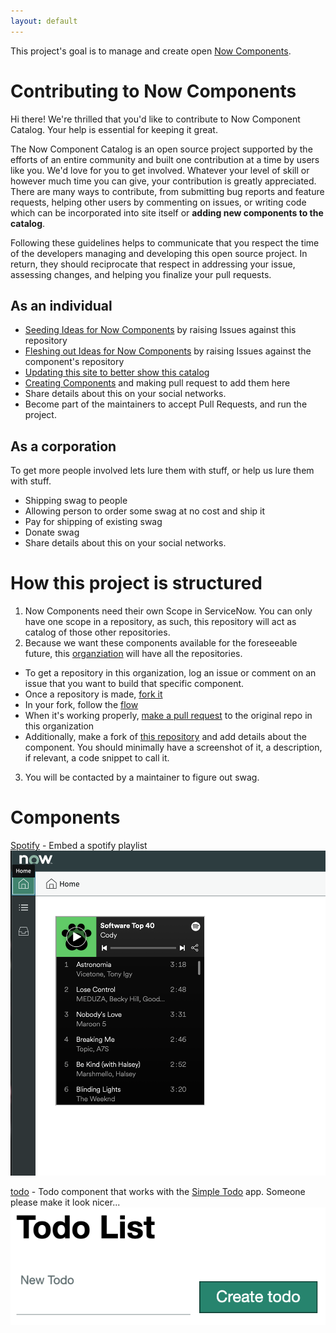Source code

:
 ```yaml
---
layout: default
---
```


This project's goal is to manage and create open [Now Components](https://docs.servicenow.com/bundle/orlando-servicenow-platform/page/build/components/task/develop-component.html).  

# Contributing to Now Components

Hi there! We're thrilled that you'd like to contribute to Now Component Catalog. Your help is essential for keeping it great.

The Now Component Catalog is an open source project supported by the efforts of an entire community and built one contribution at a time by users like you. We'd love for you to get involved. Whatever your level of skill or however much time you can give, your contribution is greatly appreciated. There are many ways to contribute, from submitting bug reports and feature requests, helping other users by commenting on issues, or writing code which can be incorporated into site itself or **adding new components to the catalog**.

Following these guidelines helps to communicate that you respect the time of the developers managing and developing this open source project. In return, they should reciprocate that respect in addressing your issue, assessing changes, and helping you finalize your pull requests.

## As an individual

- [Seeding Ideas for Now Components](https://github.com/NowComponents/nowcomponents.github.io/issues) by raising Issues against this repository
- [Fleshing out Ideas for Now Components](https://github.com/NowComponents) by raising Issues against the component's repository
- [Updating this site to better show this catalog](https://github.com/NowComponents/nowcomponents.github.io/pulls)
- [Creating Components](https://developer.servicenow.com/dev.do#!/reference/now-experience/paris/cli/getting-started) and making pull request to add them here
- Share details about this on your social networks.
- Become part of the maintainers to accept Pull Requests, and run the project.


## As a corporation

To get more people involved lets lure them with stuff, or help us lure them with stuff.

- Shipping swag to people
- Allowing person to order some swag at no cost and ship it
- Pay for shipping of existing swag
- Donate swag
- Share details about this on your social networks.


# How this project is structured

1.  Now Components need their own Scope in ServiceNow.  You can only have one scope in a repository, as such, this repository will act as catalog of those other repositories.
2.  Because we want these components available for the foreseeable future, this [organziation](https://github.com/nowcomponents) will have all the repositories.  
  - To get a repository in this organization, log an issue or comment on an issue that you want to build that specific component.
  - Once a repository is made, [fork it](https://guides.github.com/activities/forking/)
  - In your fork, follow the [flow](https://guides.github.com/introduction/flow/)
  - When it's working properly, [make a pull request](https://guides.github.com/activities/forking/#making-a-pull-request) to the original repo in this organization
  - Additionally, make a fork of [this repository](https://github.com/NowComponents/nowcomponents.github.io) and add details about the component.  You should minimally have a screenshot of it, a description, if relevant, a code snippet to call it.
3.  You will be contacted by a maintainer to figure out swag.

# Components
[Spotify](https://github.com/NowComponents/spotify) - Embed a spotify playlist
![Spotify](/Spotify.png)

[todo](https://github.com/NowComponents/todo) - Todo component that works with the [Simple Todo]() app. Someone please make it look nicer...
![todo](/todo.png)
************
* Work required: Each line of the entries that contains the word "todo" should be listed.

* Finished task:
[todo](https://github.com/NowComponents/todo) - Todo component that works with the [Simple Todo]() app. Someone please make it look nicer...
![todo](/todo.png)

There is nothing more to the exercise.